Earlier this month, the BBC Trust published the latest in a series of reports about the impartiality of the broadcaster’s coverage. It exposed the woolly-minded thinking about scientific issues, such as climate change, that takes place in the upper echelons of the corporation and other British media organisations, which are dominated by graduates from non-scientific disciplines.

The Trust asked Stuart Prebble, former chief executive of ITV and an English graduate from the University of Newcastle, for an independent assessment of the breadth of opinion in the BBC’s output, particularly in relation to immigration, the EU, religion and belief. 

But Prebble’s review also criticised the way in which some of the BBC’s science and environment correspondents have covered climate change. He highlighted part of a lecture by Richard Black, a former BBC environment correspondent, which is posted on the website of the BBC College of Journalism, complaining that it was "entirely devoted to sustaining the case that climate change is effectively 'settled science' and that those who argue otherwise are simply wrong". Instead, Prebble argued, the lecture should have mentioned that "dissenters (or even sceptics) should still occasionally be heard because it is not the BBC’s role to close down this debate".

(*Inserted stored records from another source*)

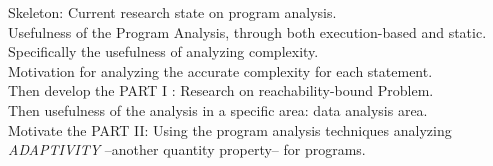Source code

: Skeleton: Current research state on program analysis.
\\
Usefulness of the Program Analysis, through both execution-based and static.
\\
Specifically the usefulness of analyzing complexity.
\\
Motivation for analyzing the accurate complexity for each statement.
\\
Then develop the PART I : Research on reachability-bound Problem.
\\
Then usefulness of the analysis in a specific area: data analysis area.
\\
Motivate the PART II: Using the program analysis techniques analyzing
\emph{ADAPTIVITY} --another quantity property-- for programs.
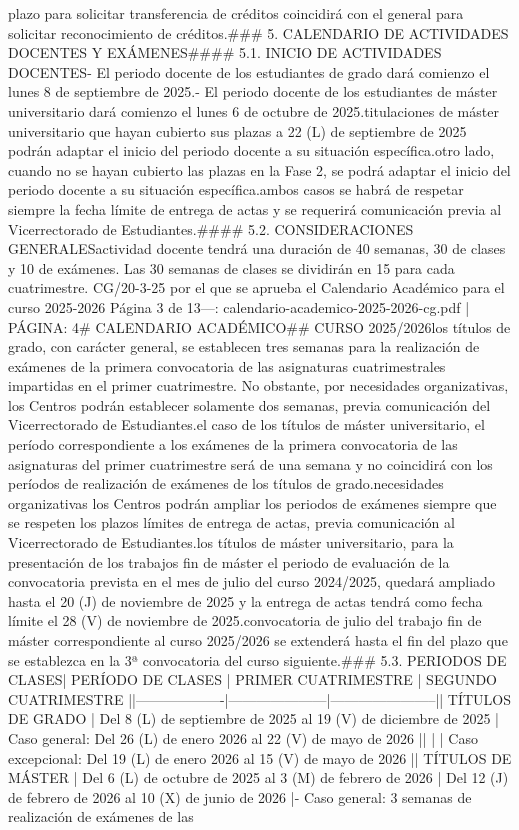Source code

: \documentclass{article}
\begin{document}
\begin{itemize}
plazo para solicitar transferencia de créditos coincidirá con el general para solicitar reconocimiento de créditos.\n\n### 5. CALENDARIO DE ACTIVIDADES DOCENTES Y EXÁMENES\n\n#### 5.1. INICIO DE ACTIVIDADES DOCENTES\n\n- El periodo docente de los estudiantes de grado dará comienzo el lunes 8 de septiembre de 2025.\n- El periodo docente de los estudiantes de máster universitario dará comienzo el lunes 6 de octubre de 2025.\n\nAquellas titulaciones de máster universitario que hayan cubierto sus plazas a 22 (L) de septiembre de 2025 podrán adaptar el inicio del periodo docente a su situación específica.\n\nPor otro lado, cuando no se hayan cubierto las plazas en la Fase 2, se podrá adaptar el inicio del periodo docente a su situación específica.\n\nEn ambos casos se habrá de respetar siempre la fecha límite de entrega de actas y se requerirá comunicación previa al Vicerrectorado de Estudiantes.\n\n#### 5.2. CONSIDERACIONES GENERALES\n\nLa actividad docente tendrá una duración de 40 semanas, 30 de clases y 10 de exámenes. Las 30 semanas de clases se dividirán en 15 para cada cuatrimestre.\n{} CG/20-3-25 por el que se aprueba el Calendario Académico para el curso 2025-2026  Página 3 de 13\n\n---\n\nFUENTE: calendario-academico-2025-2026-cg.pdf | PÁGINA: 4\n# CALENDARIO ACADÉMICO\n## CURSO 2025/2026\n\nEn los títulos de grado, con carácter general, se establecen tres semanas para la realización de exámenes de la primera convocatoria de las asignaturas cuatrimestrales impartidas en el primer cuatrimestre. No obstante, por necesidades organizativas, los Centros podrán establecer solamente dos semanas, previa comunicación del Vicerrectorado de Estudiantes.\n\nPara el caso de los títulos de máster universitario, el período correspondiente a los exámenes de la primera convocatoria de las asignaturas del primer cuatrimestre será de una semana y no coincidirá con los períodos de realización de exámenes de los títulos de grado.\n\nPor necesidades organizativas los Centros podrán ampliar los periodos de exámenes siempre que se respeten los plazos límites de entrega de actas, previa comunicación al Vicerrectorado de Estudiantes.\n\nEn los títulos de máster universitario, para la presentación de los trabajos fin de máster el periodo de evaluación de la convocatoria prevista en el mes de julio del curso 2024/2025, quedará ampliado hasta el 20 (J) de noviembre de 2025 y la entrega de actas tendrá como fecha límite el 28 (V) de noviembre de 2025.\n\nLa convocatoria de julio del trabajo fin de máster correspondiente al curso 2025/2026 se extenderá hasta el fin del plazo que se establezca en la 3ª convocatoria del curso siguiente.\n\n### 5.3. PERIODOS DE CLASES\n\n| PERÍODO DE CLASES | PRIMER CUATRIMESTRE | SEGUNDO CUATRIMESTRE |\n|-------------------|---------------------|-----------------------|\n| TÍTULOS DE GRADO  | Del 8 (L) de septiembre de 2025 al 19 (V) de diciembre de 2025 | Caso general: Del 26 (L) de enero 2026 al 22 (V) de mayo de 2026 |\n|                   |                     | Caso excepcional: Del 19 (L) de enero 2026 al 15 (V) de mayo de 2026 |\n| TÍTULOS DE MÁSTER | Del 6 (L) de octubre de 2025 al 3 (M) de febrero de 2026 | Del 12 (J) de febrero de 2026 al 10 (X) de junio de 2026 |\n\n- Caso general: 3 semanas de realización de exámenes de las 
\end{itemize}
\end{document}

This repeats the point made in an earlier report on impartiality by John Bridcut, a documentary film-maker and former BBC journalist, which was published in June 2007. It suggested that the BBC should still provide an occasional platform for climate change 'sceptics' on the grounds that "impartiality always requires a breadth of view: for as long as minority opinions are coherently and honestly expressed, the BBC must give them appropriate space".

However, a review carried out in 2011 by Steve Jones, professor of genetics at University College London, of the accuracy and impartiality of the BBC’s science output criticised the amount of time and space that the broadcaster has devoted to covering the views of climate change 'sceptics', particularly because "the impression of active debate is sometimes promoted by statements that are not supported by the facts".

Professor Jones concluded: "For at least three years, the climate change deniers have been marginal to the scientific debate but somehow they continued to find a place on the airwaves. Their ability so to do suggests that an over‐diligent search for due impartiality – or for a controversy – continue to hinder the objective reporting of a scientific story even when the internal statements of the BBC suggest that no controversy exists. There is a contrast between the clear demands for due impartiality in the BBC’s written guidelines and what sometimes emerges on air."

But it is clear that the BBC’s cadre of unscientific senior staff has simply ignored this aspect of the review by Professor Jones. In his evidence to the House of Commons select committee on science and technology on 17 July, David Jordan, director of editorial policy and standards at the BBC and a graduate of economics and politics from the University of Bristol, told MPs: "[Professor Jones] also made one recommendation which we didn’t take on board which is that we should regard climate science as settled in effect, and therefore that we shouldn’t hear from dissenting voices on the science of climate change and we didn’t agree with that because we think the BBC’s role is to reflect all views and opinions in society and we’ve continued to do that."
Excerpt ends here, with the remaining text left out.